**Task prompt**
Your answer must be an exact transcription of the lines from the line with "mmd gamma &" through the final line of the data.

**Excerpted data**
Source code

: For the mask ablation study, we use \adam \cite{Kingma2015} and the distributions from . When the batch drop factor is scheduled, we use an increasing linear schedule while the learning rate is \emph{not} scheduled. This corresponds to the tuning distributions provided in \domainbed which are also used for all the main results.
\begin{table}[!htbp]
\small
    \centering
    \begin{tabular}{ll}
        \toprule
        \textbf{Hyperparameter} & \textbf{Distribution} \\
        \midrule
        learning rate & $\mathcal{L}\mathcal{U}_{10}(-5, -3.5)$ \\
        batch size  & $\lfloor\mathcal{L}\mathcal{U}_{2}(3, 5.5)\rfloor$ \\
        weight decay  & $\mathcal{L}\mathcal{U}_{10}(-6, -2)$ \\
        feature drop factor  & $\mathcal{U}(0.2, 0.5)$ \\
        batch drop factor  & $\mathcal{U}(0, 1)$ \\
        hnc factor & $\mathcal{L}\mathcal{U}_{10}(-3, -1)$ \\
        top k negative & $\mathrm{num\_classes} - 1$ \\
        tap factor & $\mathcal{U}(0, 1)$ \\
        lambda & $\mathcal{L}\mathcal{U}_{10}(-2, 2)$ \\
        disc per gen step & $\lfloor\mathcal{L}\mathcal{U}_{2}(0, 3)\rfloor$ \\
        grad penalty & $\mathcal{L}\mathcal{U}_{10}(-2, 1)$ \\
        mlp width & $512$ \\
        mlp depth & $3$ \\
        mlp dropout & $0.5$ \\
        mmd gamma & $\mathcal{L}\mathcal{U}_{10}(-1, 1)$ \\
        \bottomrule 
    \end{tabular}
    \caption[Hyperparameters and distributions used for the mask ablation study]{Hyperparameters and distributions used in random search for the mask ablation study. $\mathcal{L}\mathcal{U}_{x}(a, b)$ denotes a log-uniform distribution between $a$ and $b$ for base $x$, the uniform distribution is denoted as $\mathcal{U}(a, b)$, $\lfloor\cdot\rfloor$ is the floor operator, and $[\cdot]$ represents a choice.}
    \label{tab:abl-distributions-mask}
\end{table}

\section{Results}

**Reply**
        mmd gamma & $\mathcal{L}\mathcal{U}_{10}(-1, 1)$ \\
        \bottomrule 
    \end{tabular}
    \caption[Hyperparameters and distributions used for the mask ablation study]{Hyperparameters and distributions used in random search for the mask ablation study. $\mathcal{L}\mathcal{U}_{x}(a, b)$ denotes a log-uniform distribution between $a$ and $b$ for base $x$, the uniform distribution is denoted as $\mathcal{U}(a, b)$, $\lfloor\cdot\rfloor$ is the floor operator, and $[\cdot]$ represents a choice.}
    \label{tab:abl-distributions-mask}
\end{table}

\section{Results}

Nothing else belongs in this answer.